Tuesday, September 12, 2006

September 12, 2006

On the morning of September 12, 2001 I was living in Tuebingen, Germany on Lazarettegasse in an apartment above a bike store. The entire building used to be a coffin workshop. It did not surprise me because there was a feeling that a little girl was always running through our house, between the toilet and my bedroom. I remember that morning because I woke up and realized that what I saw on television was not a dream. There was still that lingering feeling that the MGM Lion was going to pop up and I could turn off the television and get on with my life. Instead I went to the Deutsches-Amerikanisches Insititut, saw my co-workers, had a coffee and sat down to watch more television. It was fall, I was sad, I was teaching way too much for the money, I was preparing for ghastly commutes and I spent every bit of extra time I had with Das Experiment.

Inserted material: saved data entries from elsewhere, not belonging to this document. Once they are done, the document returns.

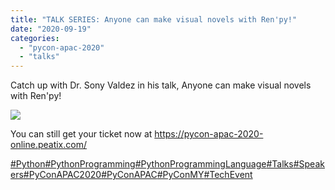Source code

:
 ```yaml
---
title: "TALK SERIES: Anyone can make visual novels with Ren'py!"
date: "2020-09-19"
categories:
  - "pycon-apac-2020"
  - "talks"
---
```


Catch up with Dr. Sony Valdez in his talk, Anyone can make visual novels with Ren'py!

![](/archived-images/19th-1330-1400-sony-valdez-1.png?w=1024)

You can still get your ticket now at https://pycon-apac-2020-online.peatix.com/

[#Python](https://www.facebook.com/hashtag/python?source=feed_text&epa=HASHTAG&__xts__%5B0%5D=68.ARA6T-PcqYhE64o2aarK9L66W6ny7CCDyBecQy09CY-Rgey3jYsTX5sbTxFlO4J0WywYh9IO42cXk_vhNThDCFl4NVfoCP3czb55zMv_o8bJtydQy7yq7r9S_WnKB7VQDtJrv33XgT_CaEne30QMrYJUjB6_cjboU9-j_V70t5KBRIHYy_oR2_bpBTbG5d9rdnyHH3HEuFkk0-B1L1USK-JqTiMoj9DIruzwJYmo23O4g_Ir3fP1GLGaFMG2tFMebqadAHZ2XPWCYx1UQLDI5SrzcLScqU3PyedboPAizVrHuoX1p7pWCRM8WAAIAQQgUTBGRjJXYuFmCuvl4wAYXqA&__tn__=%2ANK-R)[#PythonProgramming](https://www.facebook.com/hashtag/pythonprogramming?source=feed_text&epa=HASHTAG&__xts__%5B0%5D=68.ARA6T-PcqYhE64o2aarK9L66W6ny7CCDyBecQy09CY-Rgey3jYsTX5sbTxFlO4J0WywYh9IO42cXk_vhNThDCFl4NVfoCP3czb55zMv_o8bJtydQy7yq7r9S_WnKB7VQDtJrv33XgT_CaEne30QMrYJUjB6_cjboU9-j_V70t5KBRIHYy_oR2_bpBTbG5d9rdnyHH3HEuFkk0-B1L1USK-JqTiMoj9DIruzwJYmo23O4g_Ir3fP1GLGaFMG2tFMebqadAHZ2XPWCYx1UQLDI5SrzcLScqU3PyedboPAizVrHuoX1p7pWCRM8WAAIAQQgUTBGRjJXYuFmCuvl4wAYXqA&__tn__=%2ANK-R)[#PythonProgrammingLanguage](https://www.facebook.com/hashtag/pythonprogramminglanguage?source=feed_text&epa=HASHTAG&__xts__%5B0%5D=68.ARA6T-PcqYhE64o2aarK9L66W6ny7CCDyBecQy09CY-Rgey3jYsTX5sbTxFlO4J0WywYh9IO42cXk_vhNThDCFl4NVfoCP3czb55zMv_o8bJtydQy7yq7r9S_WnKB7VQDtJrv33XgT_CaEne30QMrYJUjB6_cjboU9-j_V70t5KBRIHYy_oR2_bpBTbG5d9rdnyHH3HEuFkk0-B1L1USK-JqTiMoj9DIruzwJYmo23O4g_Ir3fP1GLGaFMG2tFMebqadAHZ2XPWCYx1UQLDI5SrzcLScqU3PyedboPAizVrHuoX1p7pWCRM8WAAIAQQgUTBGRjJXYuFmCuvl4wAYXqA&__tn__=%2ANK-R)[#Talks](https://www.facebook.com/hashtag/talks?source=feed_text&epa=HASHTAG&__xts__%5B0%5D=68.ARA6T-PcqYhE64o2aarK9L66W6ny7CCDyBecQy09CY-Rgey3jYsTX5sbTxFlO4J0WywYh9IO42cXk_vhNThDCFl4NVfoCP3czb55zMv_o8bJtydQy7yq7r9S_WnKB7VQDtJrv33XgT_CaEne30QMrYJUjB6_cjboU9-j_V70t5KBRIHYy_oR2_bpBTbG5d9rdnyHH3HEuFkk0-B1L1USK-JqTiMoj9DIruzwJYmo23O4g_Ir3fP1GLGaFMG2tFMebqadAHZ2XPWCYx1UQLDI5SrzcLScqU3PyedboPAizVrHuoX1p7pWCRM8WAAIAQQgUTBGRjJXYuFmCuvl4wAYXqA&__tn__=%2ANK-R)[#Speakers](https://www.facebook.com/hashtag/speakers?source=feed_text&epa=HASHTAG&__xts__%5B0%5D=68.ARA6T-PcqYhE64o2aarK9L66W6ny7CCDyBecQy09CY-Rgey3jYsTX5sbTxFlO4J0WywYh9IO42cXk_vhNThDCFl4NVfoCP3czb55zMv_o8bJtydQy7yq7r9S_WnKB7VQDtJrv33XgT_CaEne30QMrYJUjB6_cjboU9-j_V70t5KBRIHYy_oR2_bpBTbG5d9rdnyHH3HEuFkk0-B1L1USK-JqTiMoj9DIruzwJYmo23O4g_Ir3fP1GLGaFMG2tFMebqadAHZ2XPWCYx1UQLDI5SrzcLScqU3PyedboPAizVrHuoX1p7pWCRM8WAAIAQQgUTBGRjJXYuFmCuvl4wAYXqA&__tn__=%2ANK-R)[#PyConAPAC2020](https://www.facebook.com/hashtag/pyconapac2020?source=feed_text&epa=HASHTAG&__xts__%5B0%5D=68.ARA6T-PcqYhE64o2aarK9L66W6ny7CCDyBecQy09CY-Rgey3jYsTX5sbTxFlO4J0WywYh9IO42cXk_vhNThDCFl4NVfoCP3czb55zMv_o8bJtydQy7yq7r9S_WnKB7VQDtJrv33XgT_CaEne30QMrYJUjB6_cjboU9-j_V70t5KBRIHYy_oR2_bpBTbG5d9rdnyHH3HEuFkk0-B1L1USK-JqTiMoj9DIruzwJYmo23O4g_Ir3fP1GLGaFMG2tFMebqadAHZ2XPWCYx1UQLDI5SrzcLScqU3PyedboPAizVrHuoX1p7pWCRM8WAAIAQQgUTBGRjJXYuFmCuvl4wAYXqA&__tn__=%2ANK-R)[#PyConAPAC](https://www.facebook.com/hashtag/pyconapac?source=feed_text&epa=HASHTAG&__xts__%5B0%5D=68.ARA6T-PcqYhE64o2aarK9L66W6ny7CCDyBecQy09CY-Rgey3jYsTX5sbTxFlO4J0WywYh9IO42cXk_vhNThDCFl4NVfoCP3czb55zMv_o8bJtydQy7yq7r9S_WnKB7VQDtJrv33XgT_CaEne30QMrYJUjB6_cjboU9-j_V70t5KBRIHYy_oR2_bpBTbG5d9rdnyHH3HEuFkk0-B1L1USK-JqTiMoj9DIruzwJYmo23O4g_Ir3fP1GLGaFMG2tFMebqadAHZ2XPWCYx1UQLDI5SrzcLScqU3PyedboPAizVrHuoX1p7pWCRM8WAAIAQQgUTBGRjJXYuFmCuvl4wAYXqA&__tn__=%2ANK-R)[#PyConMY](https://www.facebook.com/hashtag/pyconmy?source=feed_text&epa=HASHTAG&__xts__%5B0%5D=68.ARA6T-PcqYhE64o2aarK9L66W6ny7CCDyBecQy09CY-Rgey3jYsTX5sbTxFlO4J0WywYh9IO42cXk_vhNThDCFl4NVfoCP3czb55zMv_o8bJtydQy7yq7r9S_WnKB7VQDtJrv33XgT_CaEne30QMrYJUjB6_cjboU9-j_V70t5KBRIHYy_oR2_bpBTbG5d9rdnyHH3HEuFkk0-B1L1USK-JqTiMoj9DIruzwJYmo23O4g_Ir3fP1GLGaFMG2tFMebqadAHZ2XPWCYx1UQLDI5SrzcLScqU3PyedboPAizVrHuoX1p7pWCRM8WAAIAQQgUTBGRjJXYuFmCuvl4wAYXqA&__tn__=%2ANK-R)[#TechEvent](https://www.facebook.com/hashtag/techevent?source=feed_text&epa=HASHTAG&__xts__%5B0%5D=68.ARA6T-PcqYhE64o2aarK9L66W6ny7CCDyBecQy09CY-Rgey3jYsTX5sbTxFlO4J0WywYh9IO42cXk_vhNThDCFl4NVfoCP3czb55zMv_o8bJtydQy7yq7r9S_WnKB7VQDtJrv33XgT_CaEne30QMrYJUjB6_cjboU9-j_V70t5KBRIHYy_oR2_bpBTbG5d9rdnyHH3HEuFkk0-B1L1USK-JqTiMoj9DIruzwJYmo23O4g_Ir3fP1GLGaFMG2tFMebqadAHZ2XPWCYx1UQLDI5SrzcLScqU3PyedboPAizVrHuoX1p7pWCRM8WAAIAQQgUTBGRjJXYuFmCuvl4wAYXqA&__tn__=%2ANK-R)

Tuebingen was like Nashville in the way that I always felt I had to get moving or I would be trapped. It was different than Nashville in that I found a great love (little did I know how it was going to fundamentally change me) and with love you can live anywhere. And that is the beauty of a relationship, it makes life more habitable.

I am such a romantic.

I think I am going to leave it at that. I am going to try and bash out an article that deals with Willie Ninja and the New York I seem to have lost. I drove up the Westside Highway to see that the piers near Christopher Street are gone. It looks like a water park in Chicago or Toronto. It just doesn't feel like New York. I was in Brooklyn this Sunday, and Fulton Street between the G and C train stops looks like Park Slope. Everything is so white and middleclass. Not a bad thing, but nerve racking none-the-less, that what I used to think of as some sort of spiritual resting stop. I used to eat at a resturaunt near there because I knew the cook and she used to lift my spirits up. I remember going their after a funeral, a young lady that sat two desks in front of me died of breast cancer, she was only 28. That meal and those smiles were just what I needed that day. Now I struggle to find the resturaunt on that block.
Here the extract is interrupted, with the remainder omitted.